Imagine a world where androids exist. Would they replace humans as workers? According to the authors (Erik Brynjolfsson and Andrew McAfee) of The Second Machine Age humans wouldn’t even stand a chance. They would be priced out of the labor market for good.

This clever thought experiment, even if not particularly imminent, underlies a crucial observation: that technical innovation in the last 30 years or so while increasing productivity and the overall size of GDP is at the same time causing structural unemployment for millions.

According to these same authors, this was not always the case.

Ever since the invention of the steam engine, so the authors and their respectable academic sources, mankind has been on an entwined upward trajectory of technological innovation resulting in higher standards of living through increasing productivity.

Yet, according to carefully researched statistics, in the last thirty years this unique historical benefit has apparently begun to change.

While the world has arguably undergone almost exponential technological change related especially to information and communication technologies; the displacement of labor has also sped up throughout the world (including China).

Thus, a great new divergence has apparently opened up where technology is able to provide increases in productivity and GDP but not able to sustain the same levels of well being throughout labor as it had been doing, at least in the west, for the past two hundred years.

The threat of massive levels of redundancy is real and recalls Marx’s vision of machines replacing men:

Once adopted into the production process of capital, the means of labor passes through different metamorphoses, whose culmination is the… automatic system of machinery… set in motion by an automaton, a moving power that moves itself; this automaton consisting of numerous mechanical and intellectual organs, so that the workers themselves are cast merely as its conscious linkages.

Unsurprisingly, the most hard hit section of labor are the workers who perform repetitive type work whether classified as cognitive or manual. The repetitive nature of their work lends itself easily to automation.

Yet, unlike the dire predictions of Marx our authors offer a glimmer of hope.

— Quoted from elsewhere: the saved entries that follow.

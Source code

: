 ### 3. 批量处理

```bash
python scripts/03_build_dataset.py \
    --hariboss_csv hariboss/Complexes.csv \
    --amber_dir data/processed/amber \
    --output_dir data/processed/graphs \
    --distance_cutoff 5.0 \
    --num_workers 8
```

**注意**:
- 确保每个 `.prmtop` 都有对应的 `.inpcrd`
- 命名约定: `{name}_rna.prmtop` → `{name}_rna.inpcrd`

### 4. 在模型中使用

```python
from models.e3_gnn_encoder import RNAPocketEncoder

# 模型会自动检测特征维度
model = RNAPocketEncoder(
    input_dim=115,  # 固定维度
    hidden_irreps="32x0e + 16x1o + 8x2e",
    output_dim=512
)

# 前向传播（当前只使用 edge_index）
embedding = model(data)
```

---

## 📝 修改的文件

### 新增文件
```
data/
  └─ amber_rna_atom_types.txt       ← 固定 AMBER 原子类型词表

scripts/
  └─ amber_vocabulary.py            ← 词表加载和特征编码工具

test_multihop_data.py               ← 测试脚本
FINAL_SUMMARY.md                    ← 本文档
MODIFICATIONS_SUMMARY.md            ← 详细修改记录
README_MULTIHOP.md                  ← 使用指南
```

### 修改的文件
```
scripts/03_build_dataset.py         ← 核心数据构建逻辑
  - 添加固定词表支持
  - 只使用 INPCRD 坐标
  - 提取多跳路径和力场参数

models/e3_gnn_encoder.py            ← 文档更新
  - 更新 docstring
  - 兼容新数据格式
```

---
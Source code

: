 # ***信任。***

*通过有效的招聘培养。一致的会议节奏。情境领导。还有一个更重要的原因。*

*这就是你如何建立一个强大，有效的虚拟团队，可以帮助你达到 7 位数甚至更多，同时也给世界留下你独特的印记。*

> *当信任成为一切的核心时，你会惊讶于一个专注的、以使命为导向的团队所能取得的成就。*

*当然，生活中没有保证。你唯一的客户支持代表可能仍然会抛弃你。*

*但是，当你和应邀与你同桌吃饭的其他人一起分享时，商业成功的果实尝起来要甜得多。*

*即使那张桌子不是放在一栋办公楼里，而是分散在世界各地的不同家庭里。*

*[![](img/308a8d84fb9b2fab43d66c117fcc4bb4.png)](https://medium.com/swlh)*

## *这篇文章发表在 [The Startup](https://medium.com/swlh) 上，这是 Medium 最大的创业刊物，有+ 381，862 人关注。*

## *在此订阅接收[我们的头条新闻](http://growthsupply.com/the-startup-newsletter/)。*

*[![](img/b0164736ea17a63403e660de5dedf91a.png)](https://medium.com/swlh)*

According to them, labor can save itself, at least for the near future, by partnering with the new technologies through the use of unique human capabilities such as “ideation”. In short, humans will still be more creative than any robot and/or AI and will be just great at “coming up with stuff”. Ideas, thoughts, visions that is where the “human comparative advantage” lies.

Undergirding this optimistic idea are a series of policy recommendations. Firstly, a very American idea is proffered: “an excellent education”. The current and future workforce should be skilled in “pattern recognition, ideation, and complex communication”. To this end, the use of Massive Online Open Courses (MOOCs) should be encouraged and supported by higher education and if necessary the government.

Furthermore, the federal government should resume its leadership role in research and development particularly as regards basic research. Another role for the government is the repair and upgrade of infrastructure. Other policy areas are the increase and support of immigration and the rationalization of the tax code which would include a negative income tax which would help to encourage people to keep working.

Interestingly, while discussed, a guaranteed income is not recommended by the authors who view work as not just a means of subsistence but as a moral psychological necessity for individual and community well being.

In and of themselves, the authors’ policy recommendations are good ones.

Yet from a NeoMarxist perspective one might, at this point in history, raise ones eyebrows and think how curious it is that at almost exactly the same time that capitalism has reached every corner of the earth; the leading capitalist nations are apparently threatened by their own technological innovations. Will labor be able to adapt, as they have done in the past, and tame the new technologies to their benefit? Will a new partnership between man and machine emerge leading to untold opportunities for well-being and human development? Or will the Great Divergence prove to be the beginning of the final epoch of capitalism’s inner Great Transformation?